Although the definition can sometimes be contextual, software-defined networking really boils down to software-infrastructure actuation as applied to networking. Network configuration under software control. Numerous companies positioned to take advantage of these capabilities using their pre-existing software.
"Today, hardly a week passes without a significant announcement of a collaboration between a CSP and a SD-WAN solution provider"
From its inception, the idea behind SDN was for it to be a set of APIs and services that would allow policy-based configuration and power advanced controllers. With enough north- and south-bound APIs systems could be integrated to autonomously manage change. This is where the difficulty of defining SDN comes in. Developers are more than likely aware of what SDN is, but can disagree on implementation depending on how they came to it: via Cisco ACI or VMware NSX. For administrators, however, SDN might seem more like a tightly-integrated package solution (or part of a package solution) that’s essentially a middleware layer.

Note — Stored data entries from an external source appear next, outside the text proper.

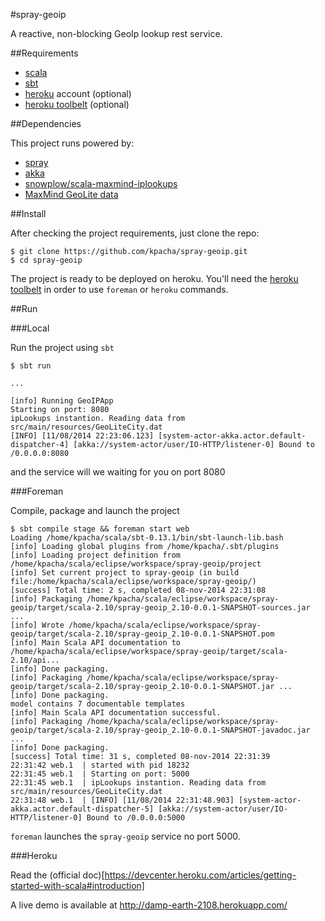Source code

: #spray-geoip

A reactive, non-blocking GeoIp lookup rest service.

##Requirements

* [scala](http://scala-lang.org/)
* [sbt](http://www.scala-sbt.org/)
* [heroku](http://heroku.com) account (optional)
* [heroku toolbelt](https://devcenter.heroku.com/articles/getting-started-with-scala#set-up) (optional)

##Dependencies

This project runs powered by:

* [spray](http://spray.io)
* [akka](http://akka.io)
* [snowplow/scala-maxmind-iplookups](https://github.com/snowplow/scala-maxmind-iplookups)
* [MaxMind GeoLite data](http://maxmind.com)

##Install

After checking the project requirements, just clone the repo:

	$ git clone https://github.com/kpacha/spray-geoip.git
	$ cd spray-geoip

The project is ready to be deployed on heroku. You'll need the [heroku toolbelt](https://devcenter.heroku.com/articles/getting-started-with-scala#set-up) in order to use `foreman` or `heroku` commands.

##Run

###Local

Run the project using `sbt`

	$ sbt run

	...

	[info] Running GeoIPApp 
	Starting on port: 8080
	ipLookups instantion. Reading data from src/main/resources/GeoLiteCity.dat
	[INFO] [11/08/2014 22:23:06.123] [system-actor-akka.actor.default-dispatcher-4] [akka://system-actor/user/IO-HTTP/listener-0] Bound to /0.0.0.0:8080

and the service will we waiting for you on port 8080

###Foreman

Compile, package and launch the project

	$ sbt compile stage && foreman start web
	Loading /home/kpacha/scala/sbt-0.13.1/bin/sbt-launch-lib.bash
	[info] Loading global plugins from /home/kpacha/.sbt/plugins
	[info] Loading project definition from /home/kpacha/scala/eclipse/workspace/spray-geoip/project
	[info] Set current project to spray-geoip (in build file:/home/kpacha/scala/eclipse/workspace/spray-geoip/)
	[success] Total time: 2 s, completed 08-nov-2014 22:31:08
	[info] Packaging /home/kpacha/scala/eclipse/workspace/spray-geoip/target/scala-2.10/spray-geoip_2.10-0.0.1-SNAPSHOT-sources.jar ...
	[info] Wrote /home/kpacha/scala/eclipse/workspace/spray-geoip/target/scala-2.10/spray-geoip_2.10-0.0.1-SNAPSHOT.pom
	[info] Main Scala API documentation to /home/kpacha/scala/eclipse/workspace/spray-geoip/target/scala-2.10/api...
	[info] Done packaging.
	[info] Packaging /home/kpacha/scala/eclipse/workspace/spray-geoip/target/scala-2.10/spray-geoip_2.10-0.0.1-SNAPSHOT.jar ...
	[info] Done packaging.
	model contains 7 documentable templates
	[info] Main Scala API documentation successful.
	[info] Packaging /home/kpacha/scala/eclipse/workspace/spray-geoip/target/scala-2.10/spray-geoip_2.10-0.0.1-SNAPSHOT-javadoc.jar ...
	[info] Done packaging.
	[success] Total time: 31 s, completed 08-nov-2014 22:31:39
	22:31:42 web.1  | started with pid 18232
	22:31:45 web.1  | Starting on port: 5000
	22:31:45 web.1  | ipLookups instantion. Reading data from src/main/resources/GeoLiteCity.dat
	22:31:48 web.1  | [INFO] [11/08/2014 22:31:48.903] [system-actor-akka.actor.default-dispatcher-5] [akka://system-actor/user/IO-HTTP/listener-0] Bound to /0.0.0.0:5000

`foreman` launches the `spray-geoip` service no port 5000.

###Heroku

Read the (official doc)[https://devcenter.heroku.com/articles/getting-started-with-scala#introduction]

A live demo is available at http://damp-earth-2108.herokuapp.com/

There’s also still some SDN fear, uncertainty, and doubt coming out of open source committees, commercial controllers, and platform vendors targeted at competitors, which creates headaches for IT organizations who want to explore SDN as a way to create a more innovative and efficient businesses.
How to Approach SDN
Arguably, one of the biggest hurdles is that many IT professionals simply don’t know how to begin approaching an SDN deployment. SDN can be very powerful, which, of course, means it can be very complicated—the implementation is not trivial. In the case of packaged applications, if you have the right gear and set it up according to configuration guides, you have the chance to be successful. However, if you area more configuration-focused enterprise technologist and expect that SDN is as simple as a configuration exercise, you will be disappointed because implementation is actually a development exercise. With this in mind, SDN’s complexity, both perceived and real, is an issue.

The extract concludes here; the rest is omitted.